:: Aim of the exercise ::
Give the lines again exactly as they appear, from the first line of the listing through the line containing "Environment posture: if", and omit every picture.

:: Stored data ::
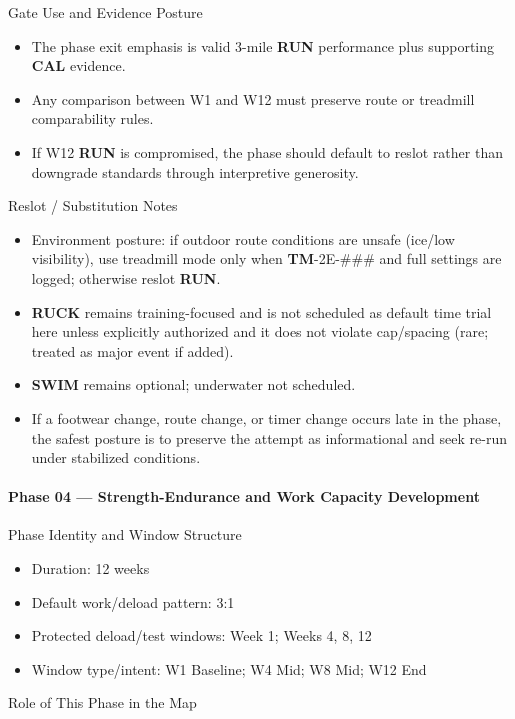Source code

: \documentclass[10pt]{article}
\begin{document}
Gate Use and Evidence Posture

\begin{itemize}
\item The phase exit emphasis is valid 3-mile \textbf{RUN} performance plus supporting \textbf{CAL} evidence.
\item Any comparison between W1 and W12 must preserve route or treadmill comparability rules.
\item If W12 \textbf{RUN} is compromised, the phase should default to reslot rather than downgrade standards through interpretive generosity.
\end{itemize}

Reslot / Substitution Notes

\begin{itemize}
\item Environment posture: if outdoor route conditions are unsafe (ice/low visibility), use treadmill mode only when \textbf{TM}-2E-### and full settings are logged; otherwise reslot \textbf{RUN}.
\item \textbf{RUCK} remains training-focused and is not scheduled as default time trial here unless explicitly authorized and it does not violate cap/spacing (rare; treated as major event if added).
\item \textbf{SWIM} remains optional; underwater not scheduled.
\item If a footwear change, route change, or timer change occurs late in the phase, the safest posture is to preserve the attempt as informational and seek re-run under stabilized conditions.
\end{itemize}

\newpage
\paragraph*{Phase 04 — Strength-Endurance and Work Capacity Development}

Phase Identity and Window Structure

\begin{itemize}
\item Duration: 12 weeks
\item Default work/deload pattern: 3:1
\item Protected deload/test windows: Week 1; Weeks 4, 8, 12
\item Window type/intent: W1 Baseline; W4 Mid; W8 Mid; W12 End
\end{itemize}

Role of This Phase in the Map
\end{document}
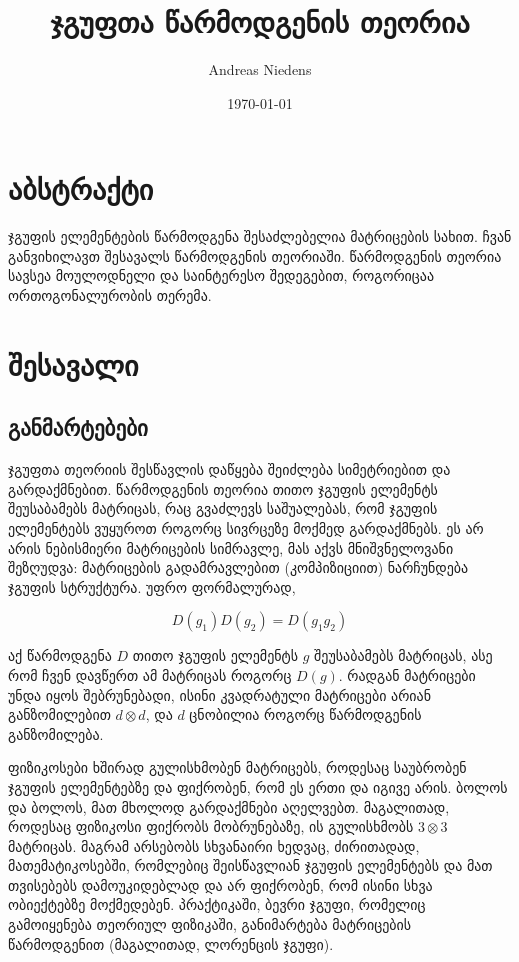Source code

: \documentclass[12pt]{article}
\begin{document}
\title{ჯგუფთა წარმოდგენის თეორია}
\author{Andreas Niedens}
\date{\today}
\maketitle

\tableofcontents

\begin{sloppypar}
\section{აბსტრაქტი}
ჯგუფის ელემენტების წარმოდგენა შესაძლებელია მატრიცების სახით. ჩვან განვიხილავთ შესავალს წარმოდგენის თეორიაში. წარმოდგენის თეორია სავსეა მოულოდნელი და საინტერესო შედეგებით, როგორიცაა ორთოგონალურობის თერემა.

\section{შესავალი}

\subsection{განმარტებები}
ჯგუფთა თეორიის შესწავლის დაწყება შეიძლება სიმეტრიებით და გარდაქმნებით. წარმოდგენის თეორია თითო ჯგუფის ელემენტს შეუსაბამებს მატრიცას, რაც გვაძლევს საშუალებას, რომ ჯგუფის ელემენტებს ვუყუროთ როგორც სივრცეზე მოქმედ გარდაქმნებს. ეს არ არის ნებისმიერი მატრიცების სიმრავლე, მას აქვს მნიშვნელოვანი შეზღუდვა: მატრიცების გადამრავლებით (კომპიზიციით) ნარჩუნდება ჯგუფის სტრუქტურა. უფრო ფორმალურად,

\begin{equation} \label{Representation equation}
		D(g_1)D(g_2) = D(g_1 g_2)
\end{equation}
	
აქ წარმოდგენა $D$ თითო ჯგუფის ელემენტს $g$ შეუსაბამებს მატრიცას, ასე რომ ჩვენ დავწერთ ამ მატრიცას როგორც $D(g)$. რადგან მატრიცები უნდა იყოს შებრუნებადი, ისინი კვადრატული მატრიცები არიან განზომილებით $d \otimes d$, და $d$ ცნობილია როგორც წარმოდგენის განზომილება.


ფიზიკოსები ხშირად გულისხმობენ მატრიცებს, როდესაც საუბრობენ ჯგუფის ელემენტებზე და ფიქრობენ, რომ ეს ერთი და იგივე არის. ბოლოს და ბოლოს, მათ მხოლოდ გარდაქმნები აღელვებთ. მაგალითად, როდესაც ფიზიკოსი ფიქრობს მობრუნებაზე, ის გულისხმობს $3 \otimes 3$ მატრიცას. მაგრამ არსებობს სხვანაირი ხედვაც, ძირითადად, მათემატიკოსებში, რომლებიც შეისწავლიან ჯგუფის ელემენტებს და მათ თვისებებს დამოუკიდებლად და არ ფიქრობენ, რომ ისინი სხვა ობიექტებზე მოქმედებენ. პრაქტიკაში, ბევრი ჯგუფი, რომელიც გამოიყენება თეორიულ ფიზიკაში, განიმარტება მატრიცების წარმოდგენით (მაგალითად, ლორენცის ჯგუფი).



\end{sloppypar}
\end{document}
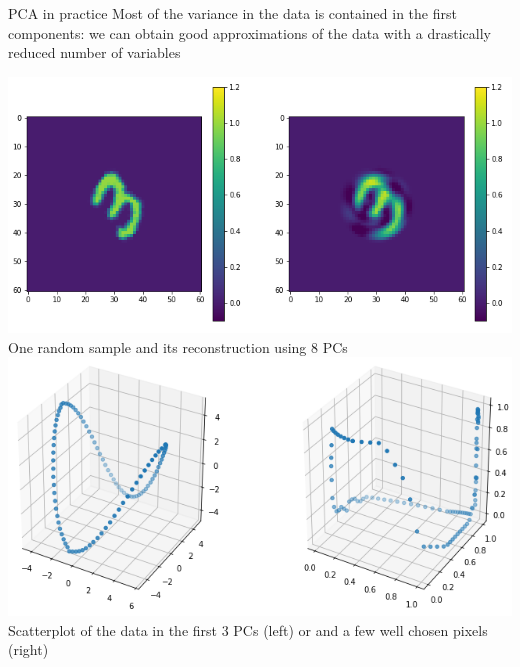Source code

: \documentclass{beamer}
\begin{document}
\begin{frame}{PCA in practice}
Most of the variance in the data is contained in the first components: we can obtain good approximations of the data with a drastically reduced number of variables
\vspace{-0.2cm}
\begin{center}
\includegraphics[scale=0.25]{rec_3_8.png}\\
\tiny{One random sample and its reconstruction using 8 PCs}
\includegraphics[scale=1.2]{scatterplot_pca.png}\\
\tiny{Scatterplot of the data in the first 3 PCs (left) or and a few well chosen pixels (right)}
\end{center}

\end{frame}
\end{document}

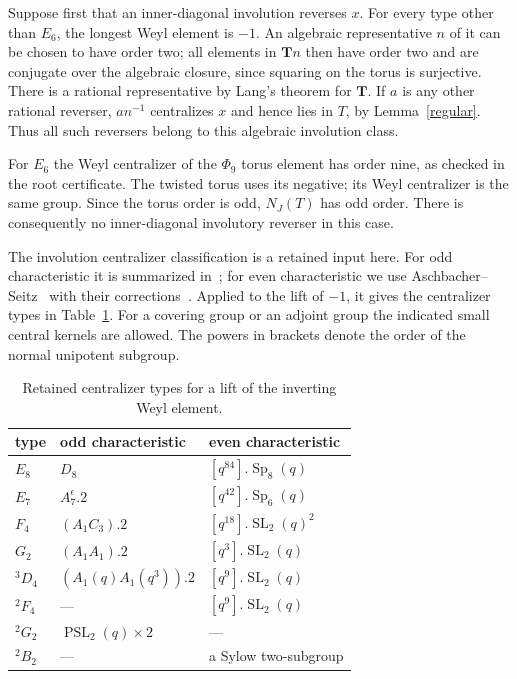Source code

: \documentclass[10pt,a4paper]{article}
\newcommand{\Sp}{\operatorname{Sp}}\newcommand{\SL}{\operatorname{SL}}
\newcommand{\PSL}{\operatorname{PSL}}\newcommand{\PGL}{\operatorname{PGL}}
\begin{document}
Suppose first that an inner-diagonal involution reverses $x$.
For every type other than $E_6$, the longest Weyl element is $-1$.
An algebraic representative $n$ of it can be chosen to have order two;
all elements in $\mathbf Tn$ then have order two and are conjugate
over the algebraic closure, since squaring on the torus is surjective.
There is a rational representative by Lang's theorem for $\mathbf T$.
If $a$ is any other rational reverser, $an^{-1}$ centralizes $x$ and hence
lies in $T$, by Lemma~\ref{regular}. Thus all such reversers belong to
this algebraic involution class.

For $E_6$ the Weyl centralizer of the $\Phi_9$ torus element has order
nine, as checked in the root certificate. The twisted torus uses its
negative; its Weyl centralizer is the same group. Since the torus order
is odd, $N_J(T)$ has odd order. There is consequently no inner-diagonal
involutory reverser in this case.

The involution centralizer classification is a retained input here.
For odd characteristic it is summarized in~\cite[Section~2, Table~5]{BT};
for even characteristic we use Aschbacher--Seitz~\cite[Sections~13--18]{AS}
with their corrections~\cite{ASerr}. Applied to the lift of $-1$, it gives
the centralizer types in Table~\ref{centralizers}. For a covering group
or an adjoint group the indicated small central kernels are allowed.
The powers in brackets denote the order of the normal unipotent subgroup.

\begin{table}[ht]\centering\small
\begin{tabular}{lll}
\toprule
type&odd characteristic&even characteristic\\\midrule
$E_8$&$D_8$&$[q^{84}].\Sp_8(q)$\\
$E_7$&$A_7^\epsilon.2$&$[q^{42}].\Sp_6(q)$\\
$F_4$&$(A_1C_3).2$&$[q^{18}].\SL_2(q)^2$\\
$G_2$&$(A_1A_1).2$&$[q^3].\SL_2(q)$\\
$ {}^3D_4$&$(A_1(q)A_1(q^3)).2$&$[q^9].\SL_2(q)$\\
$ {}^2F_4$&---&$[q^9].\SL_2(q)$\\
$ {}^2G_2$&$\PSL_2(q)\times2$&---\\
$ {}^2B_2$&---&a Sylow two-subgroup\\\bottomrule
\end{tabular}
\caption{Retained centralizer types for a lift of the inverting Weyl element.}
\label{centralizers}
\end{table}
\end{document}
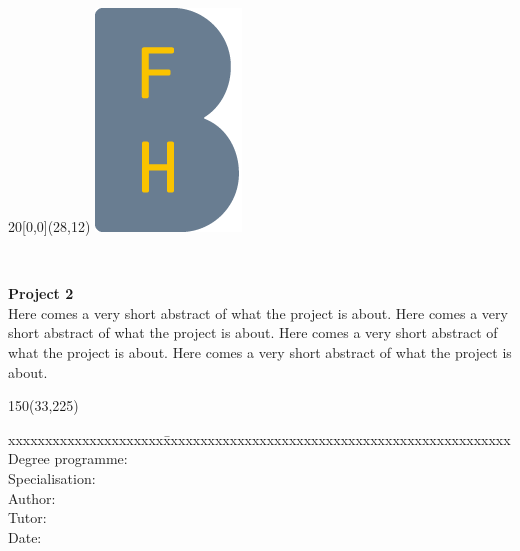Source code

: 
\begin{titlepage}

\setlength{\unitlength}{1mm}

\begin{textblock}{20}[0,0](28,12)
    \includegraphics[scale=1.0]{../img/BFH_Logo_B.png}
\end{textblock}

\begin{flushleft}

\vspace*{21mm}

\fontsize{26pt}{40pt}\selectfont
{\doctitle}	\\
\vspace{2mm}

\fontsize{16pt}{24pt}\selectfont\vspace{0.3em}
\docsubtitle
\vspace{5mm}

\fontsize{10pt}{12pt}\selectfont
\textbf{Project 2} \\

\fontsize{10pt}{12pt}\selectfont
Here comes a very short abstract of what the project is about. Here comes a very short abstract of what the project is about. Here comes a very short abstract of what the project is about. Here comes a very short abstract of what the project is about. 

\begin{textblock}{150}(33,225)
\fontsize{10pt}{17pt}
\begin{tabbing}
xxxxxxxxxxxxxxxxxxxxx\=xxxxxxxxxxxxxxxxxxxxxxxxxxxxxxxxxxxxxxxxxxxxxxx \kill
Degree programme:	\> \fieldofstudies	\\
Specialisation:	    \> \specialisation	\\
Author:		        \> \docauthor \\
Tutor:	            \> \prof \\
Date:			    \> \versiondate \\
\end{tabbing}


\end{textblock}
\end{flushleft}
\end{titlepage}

:: Task output ::
Source code

: \documentclass[10pt]{article}
\begin{document}
Gate Use and Evidence Posture

\begin{itemize}
\item The phase exit emphasis is valid 3-mile \textbf{RUN} performance plus supporting \textbf{CAL} evidence.
\item Any comparison between W1 and W12 must preserve route or treadmill comparability rules.
\item If W12 \textbf{RUN} is compromised, the phase should default to reslot rather than downgrade standards through interpretive generosity.
\end{itemize}

Reslot / Substitution Notes

\begin{itemize}
\item Environment posture: if outdoor route conditions are unsafe (ice/low visibility), use treadmill mode only when \textbf{TM}-2E-### and full settings are logged; otherwise reslot \textbf{RUN}.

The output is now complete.